Question

Evaluate: \(\int \sqrt{3 - 2x - x^2} dx\).

Hint:

When completing the square for a quadratic \(ax^2+bx+c\), it's often easiest to factor out 'a' first, especially if it's negative. Here, we factored out -1 from \(-x^2-2x\) to get \( -(x^2+2x) \), making it easier to see that we need to add and subtract 1 inside the parenthesis.

Answer 1

Step 1: Understanding the Concept:
This is an integral of a square root of a quadratic expression. The standard technique is to complete the square for the quadratic expression inside the root to transform it into the form \(\sqrt{a^2 - u^2}\), \(\sqrt{u^2 - a^2}\), or \(\sqrt{u^2 + a^2}\).

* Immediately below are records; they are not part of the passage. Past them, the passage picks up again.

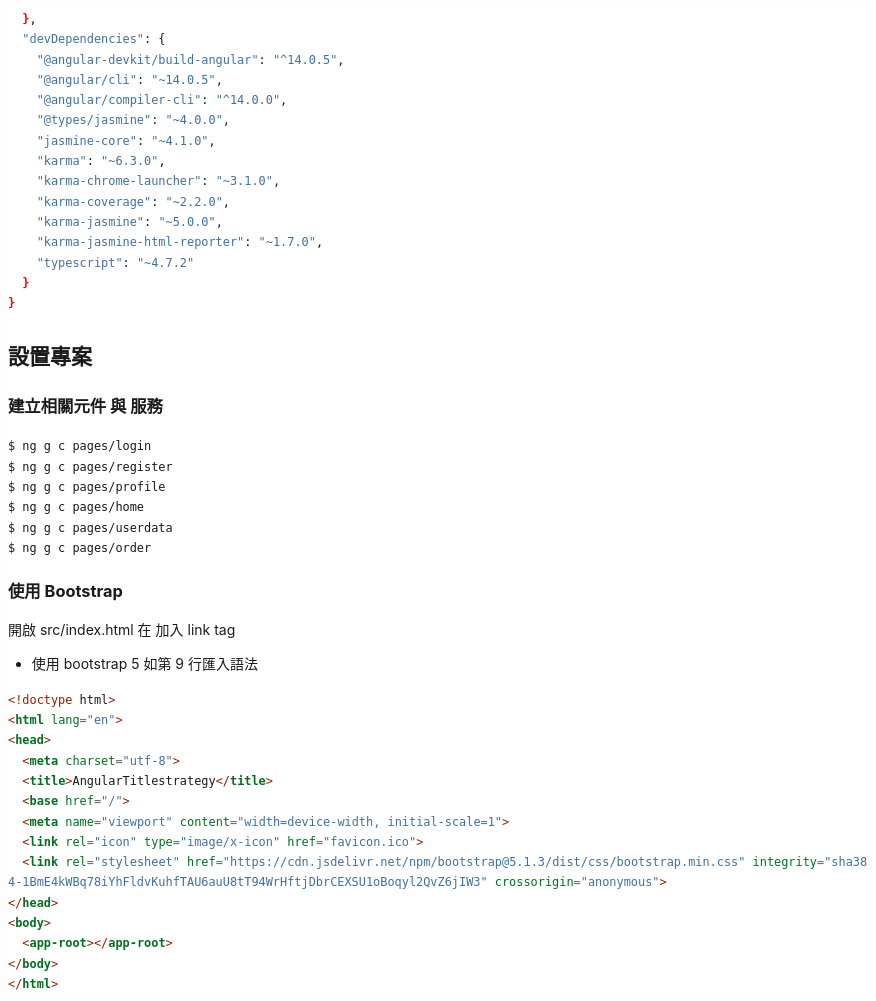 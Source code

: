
 ```bash
  },
  "devDependencies": {
    "@angular-devkit/build-angular": "^14.0.5",
    "@angular/cli": "~14.0.5",
    "@angular/compiler-cli": "^14.0.0",
    "@types/jasmine": "~4.0.0",
    "jasmine-core": "~4.1.0",
    "karma": "~6.3.0",
    "karma-chrome-launcher": "~3.1.0",
    "karma-coverage": "~2.2.0",
    "karma-jasmine": "~5.0.0",
    "karma-jasmine-html-reporter": "~1.7.0",
    "typescript": "~4.7.2"
  }
}
```

## 設置專案

### 建立相關元件 與 服務
```bash
$ ng g c pages/login
$ ng g c pages/register
$ ng g c pages/profile
$ ng g c pages/home
$ ng g c pages/userdata
$ ng g c pages/order

```

### 使用 Bootstrap

開啟 src/index.html 在 <head> 加入 link tag
- 使用 bootstrap 5 如第 9 行匯入語法

```html {linenos=table,hl_lines=[9]}
<!doctype html>
<html lang="en">
<head>
  <meta charset="utf-8">
  <title>AngularTitlestrategy</title>
  <base href="/">
  <meta name="viewport" content="width=device-width, initial-scale=1">
  <link rel="icon" type="image/x-icon" href="favicon.ico">
  <link rel="stylesheet" href="https://cdn.jsdelivr.net/npm/bootstrap@5.1.3/dist/css/bootstrap.min.css" integrity="sha384-1BmE4kWBq78iYhFldvKuhfTAU6auU8tT94WrHftjDbrCEXSU1oBoqyl2QvZ6jIW3" crossorigin="anonymous">
</head>
<body>
  <app-root></app-root>
</body>
</html>
```
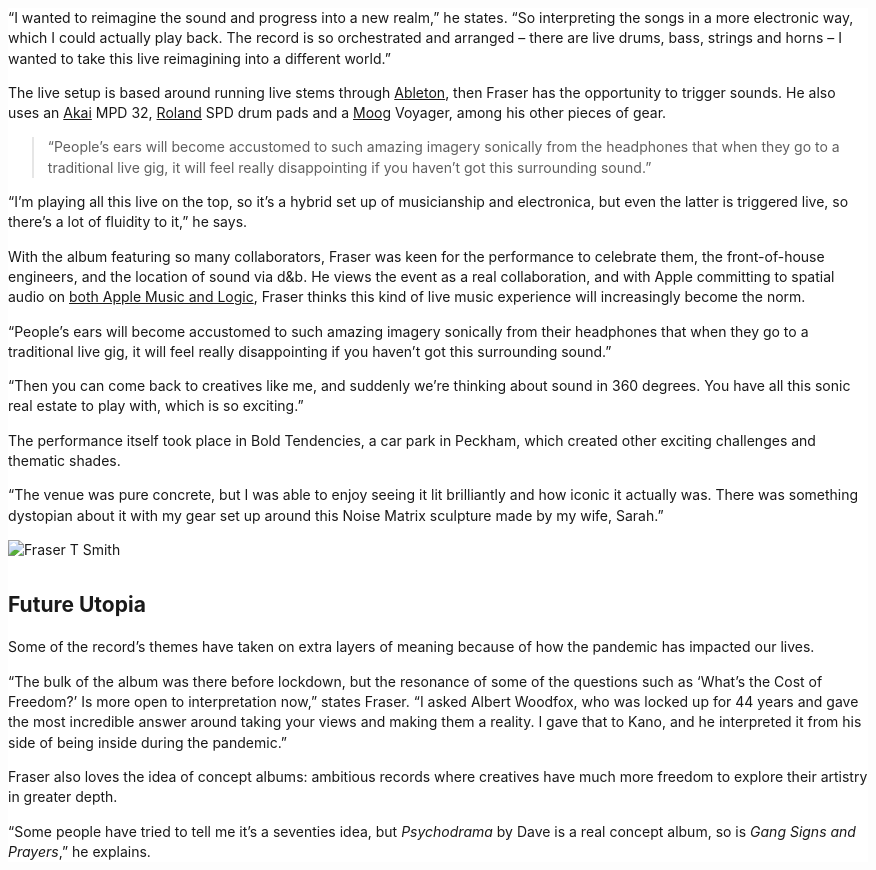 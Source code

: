 “I wanted to reimagine the sound and progress into a new realm,” he states. “So interpreting the songs in a more electronic way, which I could actually play back. The record is so orchestrated and arranged – there are live drums, bass, strings and horns – I wanted to take this live reimagining into a different world.”

The live setup is based around running live stems through [Ableton](https://www.musictech.net/brands/ableton/), then Fraser has the opportunity to trigger sounds. He also uses an [Akai](https://www.musictech.net/brands/akai/) MPD 32, [Roland](https://www.musictech.net/brands/roland/) SPD drum pads and a [Moog](https://www.musictech.net/brands/moog/) Voyager, among his other pieces of gear.

> “People’s ears will become accustomed to such amazing imagery sonically from the headphones that when they go to a traditional live gig, it will feel really disappointing if you haven’t got this surrounding sound.”

“I’m playing all this live on the top, so it’s a hybrid set up of musicianship and electronica, but even the latter is triggered live, so there’s a lot of fluidity to it,” he says.

With the album featuring so many collaborators, Fraser was keen for the performance to celebrate them, the front-of-house engineers, and the location of sound via d&b. He views the event as a real collaboration, and with Apple committing to spatial audio on [both Apple Music and Logic](https://www.musictech.net/news/logic-pro-will-get-immersive-audio-tools-later-this-year-for-spatial-audio-mixes/), Fraser thinks this kind of live music experience will increasingly become the norm.

“People’s ears will become accustomed to such amazing imagery sonically from their headphones that when they go to a traditional live gig, it will feel really disappointing if you haven’t got this surrounding sound.”

“Then you can come back to creatives like me, and suddenly we’re thinking about sound in 360 degrees. You have all this sonic real estate to play with, which is so exciting.”

The performance itself took place in Bold Tendencies, a car park in Peckham, which created other exciting challenges and thematic shades.

“The venue was pure concrete, but I was able to enjoy seeing it lit brilliantly and how iconic it actually was. There was something dystopian about it with my gear set up around this Noise Matrix sculpture made by my wife, Sarah.”

![Fraser T Smith](https://www.musictech.net/wp-content/uploads/2021/06/Fraser-6@1400x1050.jpg)

## Future Utopia

Some of the record’s themes have taken on extra layers of meaning because of how the pandemic has impacted our lives.

“The bulk of the album was there before lockdown, but the resonance of some of the questions such as ‘What’s the Cost of Freedom?’ Is more open to interpretation now,” states Fraser. “I asked Albert Woodfox, who was locked up for 44 years and gave the most incredible answer around taking your views and making them a reality. I gave that to Kano, and he interpreted it from his side of being inside during the pandemic.”

Fraser also loves the idea of concept albums: ambitious records where creatives have much more freedom to explore their artistry in greater depth.

“Some people have tried to tell me it’s a seventies idea, but _Psychodrama_ by Dave is a real concept album, so is _Gang Signs and Prayers_,” he explains.
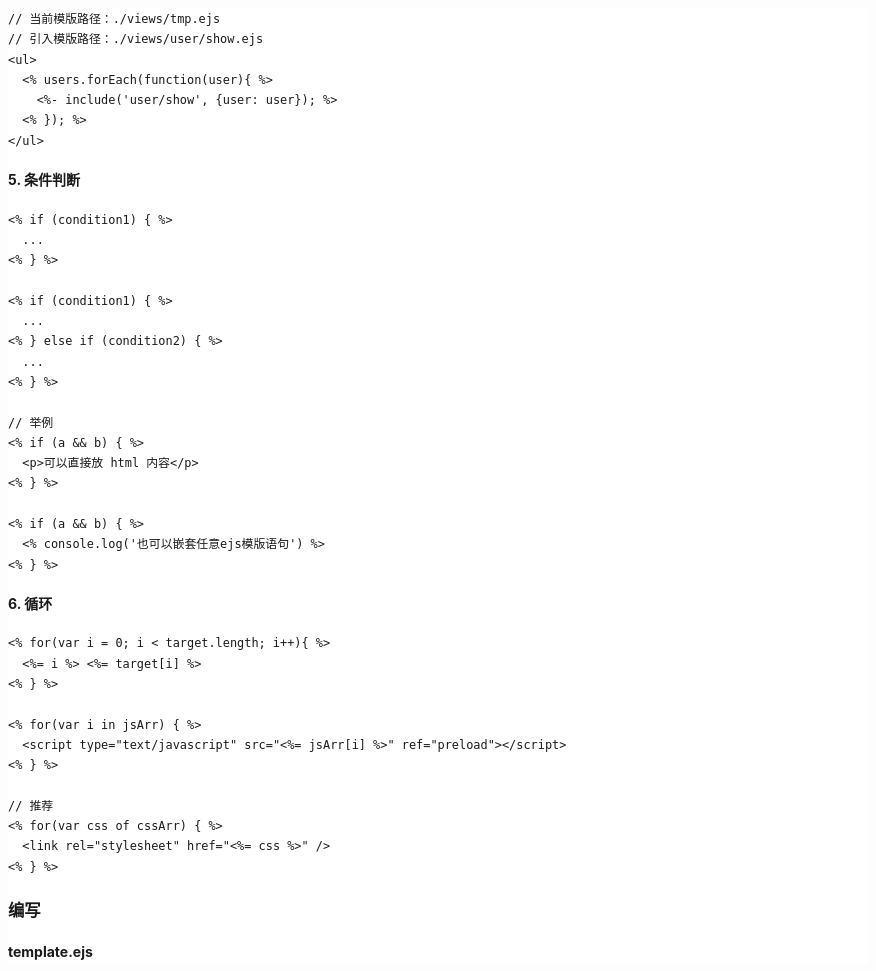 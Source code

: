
 ```ejs
// 当前模版路径：./views/tmp.ejs
// 引入模版路径：./views/user/show.ejs
<ul>
  <% users.forEach(function(user){ %>
    <%- include('user/show', {user: user}); %>
  <% }); %>
</ul>
```

#### 5. 条件判断

```ejs
<% if (condition1) { %>
  ...
<% } %>

<% if (condition1) { %>
  ...
<% } else if (condition2) { %>
  ...
<% } %>

// 举例
<% if (a && b) { %>
  <p>可以直接放 html 内容</p>
<% } %>

<% if (a && b) { %>
  <% console.log('也可以嵌套任意ejs模版语句') %>
<% } %>
```

#### 6. 循环

```ejs
<% for(var i = 0; i < target.length; i++){ %>
  <%= i %> <%= target[i] %>
<% } %>

<% for(var i in jsArr) { %>
  <script type="text/javascript" src="<%= jsArr[i] %>" ref="preload"></script>
<% } %>

// 推荐
<% for(var css of cssArr) { %>
  <link rel="stylesheet" href="<%= css %>" />
<% } %>
```

### 编写

#### template.ejs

This allows the use of a standard integration formula.
Step 2: Key Formula or Approach:
1. Complete the square for the quadratic \(3 - 2x - x^2\).
2. Rewrite the integral in the standard form \(\int \sqrt{a^2 - u^2} du\).
3. Apply the standard integration formula: \[ \int \sqrt{a^2 - u^2} du = \frac{u}{2}\sqrt{a^2 - u^2} + \frac{a^2}{2}\sin^{-1}\left(\frac{u}{a}\right) + C \] Step 3: Detailed Explanation:
First, complete the square for the expression inside the square root: \[ 3 - 2x - x^2 = -(x^2 + 2x - 3) \] \[ = -( (x^2 + 2x + 1) - 1 - 3 ) \] \[ = -( (x+1)^2 - 4 ) \] \[ = 4 - (x+1)^2 \] So, the integral becomes: \[ \int \sqrt{4 - (x+1)^2} dx \] This is now in the form \(\int \sqrt{a^2 - u^2} du\), where: \(a^2 = 4 \implies a = 2\)
\(u = x+1 \implies du = dx\)
Now, apply the standard formula: \[ \int \sqrt{a^2 - u^2} du = \frac{u}{2}\sqrt{a^2 - u^2} + \frac{a^2}{2}\sin^{-1}\left(\frac{u}{a}\right) + C \] Substitute back \(a=2\) and \(u=x+1\): \[ \int \sqrt{4 - (x+1)^2} dx = \frac{x+1}{2}\sqrt{4 - (x+1)^2} + \frac{4}{2}\sin^{-1}\left(\frac{x+1}{2}\right) + C \] \[ = \frac{x+1}{2}\sqrt{3 - 2x - x^2} + 2\sin^{-1}\left(\frac{x+1}{2}\right) + C \] Step 4: Final Answer:
The value of the integral is \(\frac{x+1}{2}\sqrt{3 - 2x - x^2} + 2\sin^{-1}\left(\frac{x+1}{2}\right) + C\).